Here is some of my code (without the exporter as I don't need to export anything anywhere, just do stuff after the AVMutableComposition combines the items.

func merge() {
    if let firstAsset = controller.firstAsset, secondAsset = self.asset {

        let mixComposition = AVMutableComposition()

        let firstTrack = mixComposition.addMutableTrackWithMediaType(AVMediaTypeVideo,
                                                                     preferredTrackID: Int32(kCMPersistentTrackID_Invalid))
        do {
            //Don't need now according to not being able to edit first 14seconds.
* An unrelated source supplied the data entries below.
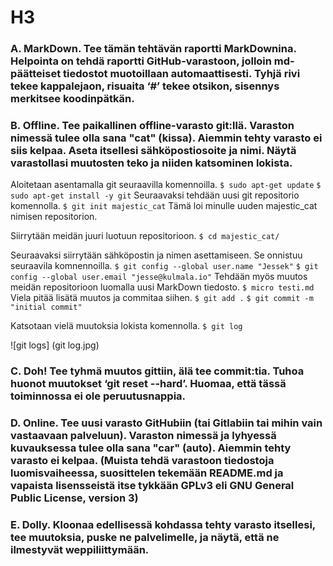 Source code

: # H3

### A. MarkDown. Tee tämän tehtävän raportti MarkDownina. Helpointa on tehdä raportti GitHub-varastoon, jolloin md-päätteiset tiedostot muotoillaan automaattisesti. Tyhjä rivi tekee kappalejaon, risuaita ‘#’ tekee otsikon, sisennys merkitsee koodinpätkän.

### B. Offline. Tee paikallinen offline-varasto git:llä. Varaston nimessä tulee olla sana "cat" (kissa). Aiemmin tehty varasto ei siis kelpaa. Aseta itsellesi sähköpostiosoite ja nimi. Näytä varastollasi muutosten teko ja niiden katsominen lokista.

Aloitetaan asentamalla git seuraavilla komennoilla. `$ sudo apt-get update` `$ sudo apt-get install -y git` Seuraavaksi tehdään uusi git repositorio komennolla. `$ git init majestic_cat` Tämä loi minulle uuden majestic_cat nimisen repositorion. 

Siirrytään meidän juuri luotuun repositorioon. `$ cd majestic_cat/` 

Seuraavaksi siirrytään sähköpostin ja nimen asettamiseen. Se onnistuu seuraavila komnennoilla. `$ git config --global user.name "Jessek"` `$ git config --global user.email "jesse@kulmala.io"` Tehdään myös muutos meidän repositorioon luomalla uusi MarkDown tiedosto. `$ micro testi.md` Viela pitää lisätä muutos ja commitaa siihen. `$ git add .` `$ git commit -m "initial commit"`

Katsotaan vielä muutoksia lokista komennolla. `$ git log`

![git logs] (git log.jpg)

### C. Doh! Tee tyhmä muutos gittiin, älä tee commit:tia. Tuhoa huonot muutokset ‘git reset --hard’. Huomaa, että tässä toiminnossa ei ole peruutusnappia.

### D. Online. Tee uusi varasto GitHubiin (tai Gitlabiin tai mihin vain vastaavaan palveluun). Varaston nimessä ja lyhyessä kuvauksessa tulee olla sana "car" (auto). Aiemmin tehty varasto ei kelpaa. (Muista tehdä varastoon tiedostoja luomisvaiheessa, suosittelen tekemään README.md ja vapaista lisensseistä itse tykkään GPLv3 eli GNU General Public License, version 3)

### E. Dolly. Kloonaa edellisessä kohdassa tehty varasto itsellesi, tee muutoksia, puske ne palvelimelle, ja näytä, että ne ilmestyvät weppiliittymään.


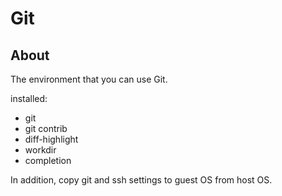 Git
==========

## About
The environment that you can use Git.

installed:
- git
- git contrib
 - diff-highlight
 - workdir
 - completion

In addition, copy git and ssh settings to guest OS from host OS.
 
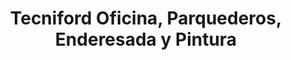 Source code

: ---
title: "Tecniford Oficina, Parquederos, Enderesada y Pintura"
url: /quito/tecniford-oficina-parquederos-enderesada-y-pintura/
shop: reparación de automóviles
--- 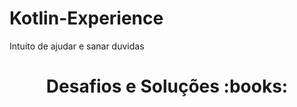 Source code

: # Kotlin-Experience
Intuito de ajudar e sanar duvidas

<h1 align="center">Desafios e Soluções :books:</h1>
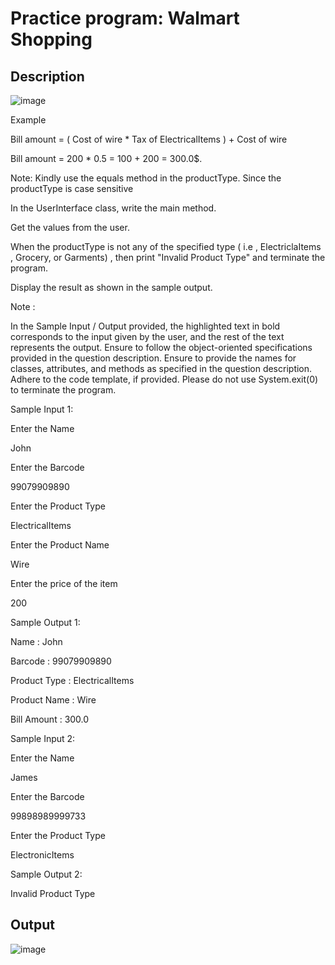 # Practice program: Walmart Shopping

## Description

![image](https://github.com/Tan12d/PWC_Programming_Fundamentals-Java/assets/100254217/9fcb2d41-06aa-42f9-ab99-05f55bedf459)

Example

Bill amount = ( Cost of wire * Tax of ElectricalItems ) + Cost of wire

Bill amount = 200 * 0.5 = 100 + 200 = 300.0$.

Note: Kindly use the equals method in the productType. Since the productType is case sensitive

 

In the UserInterface class, write the main method.

Get the values from the user.

When the productType is not any of the specified type ( i.e , ElectriclaItems , Grocery, or Garments) , then print "Invalid Product Type" and terminate the program.

Display the result as shown in the sample output.

 

Note :

In the Sample Input / Output provided, the highlighted text in bold corresponds to the input given by the user, and the rest of the text represents the output.
Ensure to follow the object-oriented specifications provided in the question description.
Ensure to provide the names for classes, attributes, and methods as specified in the question description.
Adhere to the code template, if provided.
Please do not use System.exit(0) to terminate the program.
 

Sample Input 1:

Enter the Name

John

Enter the Barcode

99079909890

Enter the Product Type

ElectricalItems

Enter the Product Name

Wire

Enter the price of the item

200



Sample Output 1:

Name : John

Barcode : 99079909890

Product Type : ElectricalItems

Product Name : Wire

Bill Amount : 300.0

 

Sample Input 2:

Enter the Name

James

Enter the Barcode

99898989999733

Enter the Product Type

ElectronicItems



Sample Output 2:

Invalid Product Type

## Output

![image](https://github.com/Tan12d/PWC_Programming_Fundamentals-Java/assets/100254217/34e32a45-a881-4f5e-91c5-6b558e5652bd)
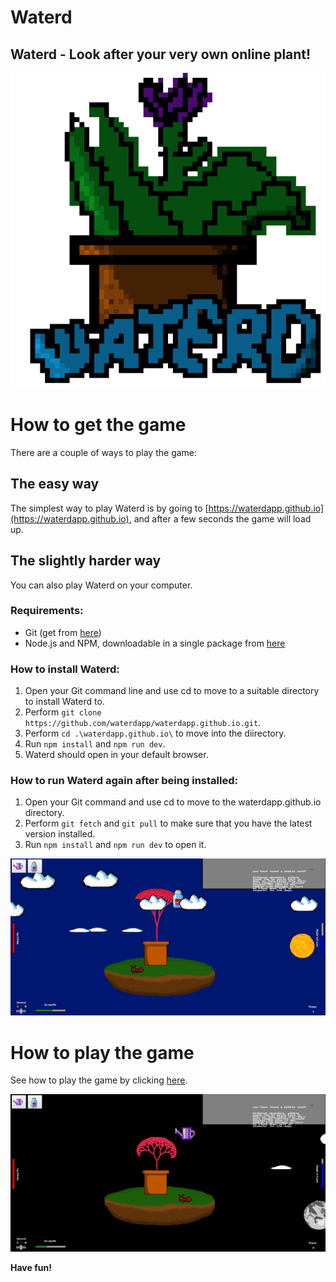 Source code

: # Waterd
## Waterd - Look after your very own online plant!

![Waterd Logo](src/branding/Logo.png)

# How to get the game

There are a couple of ways to play the game:

## The easy way

The simplest way to play Waterd is by going to [https://waterdapp.github.io](https://waterdapp.github.io), and after a few seconds the game will load up.


## The slightly harder way

You can also play Waterd on your computer.

### Requirements:

* Git (get from [here](https://git-scm.com/downloads))
* Node.js and NPM, downloadable in a single package from [here](https://nodejs.org/en/)

### How to install Waterd:

1. Open your Git command line and use cd to move to a suitable directory to install Waterd to.
2. Perform `git clone https://github.com/waterdapp/waterdapp.github.io.git`.
3. Perform `cd .\waterdapp.github.io\` to move into the diirectory.
4. Run `npm install` and `npm run dev`.
5. Waterd should open in your default browser.

### How to run Waterd again after being installed:

1. Open your Git command and use cd to move to the waterdapp.github.io directory.
2. Perform `git fetch` and `git pull` to make sure that you have the latest version installed.
3. Run `npm install` and `npm run dev` to open it.

![Screenshot of Waterd](src/branding/screenshot2.PNG)

# How to play the game

See how to play the game by clicking [here](https://waterdapp.github.io/about.html).

![Screenshot of Waterd](src/branding/screenshot1.PNG)

**Have fun!** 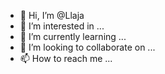 - 👋 Hi, I’m @Llaja
- 👀 I’m interested in ...
- 🌱 I’m currently learning ...
- 💞️ I’m looking to collaborate on ...
- 📫 How to reach me ...

<!---
Llaja/Llaja is a ✨ special ✨ repository because its `README.md` (this file) appears on your GitHub profile.
You can click the Preview link to take a look at your changes.
--->
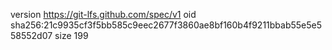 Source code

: version https://git-lfs.github.com/spec/v1
oid sha256:21c9935cf3f5bb585c9eec2677f3860ae8bf160b4f9211bbab55e5e558552d07
size 199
            if(CMTimeGetSeconds(startTime) == 0) {
                self.startTime = CMTime(seconds: 1/600, preferredTimescale: Int32(600))
            }
            try firstTrack.insertTimeRange(CMTimeRangeMake(kCMTimeZero, CMTime(seconds: CMTimeGetSeconds(startTime), preferredTimescale: 600)),
                                           ofTrack: firstAsset.tracksWithMediaType(AVMediaTypeVideo)[0],
                                           atTime: kCMTimeZero)
        } catch _ {
            print("Failed to load first track")
        }


        //This secondTrack never appears, doesn't matter what is inside of here, like it is blank space in the video from startTime to endTime (rangeTime of secondTrack)
        let secondTrack = mixComposition.addMutableTrackWithMediaType(AVMediaTypeVideo,
                                                                     preferredTrackID: Int32(kCMPersistentTrackID_Invalid))
//            secondTrack.preferredTransform = self.asset.preferredTransform
        do {
            try secondTrack.insertTimeRange(CMTimeRangeMake(kCMTimeZero, secondAsset.duration),
                                           ofTrack: secondAsset.tracksWithMediaType(AVMediaTypeVideo)[0],
                                           atTime: CMTime(seconds: CMTimeGetSeconds(startTime), preferredTimescale: 600))
        } catch _ {
            print("Failed to load second track")
        }

        //This part appears again, at endTime which is right after the 2nd track is suppose to end.
        do {
            try firstTrack.insertTimeRange(CMTimeRangeMake(CMTime(seconds: CMTimeGetSeconds(endTime), preferredTimescale: 600), firstAsset.duration-endTime),
                                           ofTrack: firstAsset.tracksWithMediaType(AVMediaTypeVideo)[0] ,
                                           atTime: CMTime(seconds: CMTimeGetSeconds(endTime), preferredTimescale: 600))
        } catch _ {
            print("failed")
        }
        if let loadedAudioAsset = controller.audioAsset {
            let audioTrack = mixComposition.addMutableTrackWithMediaType(AVMediaTypeAudio, preferredTrackID: 0)
            do {
                try audioTrack.insertTimeRange(CMTimeRangeMake(kCMTimeZero, firstAsset.duration),
                                               ofTrack: loadedAudioAsset.tracksWithMediaType(AVMediaTypeAudio)[0] ,
                                               atTime: kCMTimeZero)
            } catch _ {
                print("Failed to load Audio track")
            }
        }
    }
}

Edit

Apple states that "Indicates instructions for video composition via an NSArray of instances of classes implementing the AVVideoCompositionInstruction protocol. For the first instruction in the array, timeRange.start must be less than or equal to the earliest time for which playback or other processing will be attempted (note that this will typically be kCMTimeZero). For subsequent instructions, timeRange.start must be equal to the prior instruction's end time. The end time of the last instruction must be greater than or equal to the latest time for which playback or other processing will be attempted (note that this will often be the duration of the asset with which the instance of AVVideoComposition is associated)."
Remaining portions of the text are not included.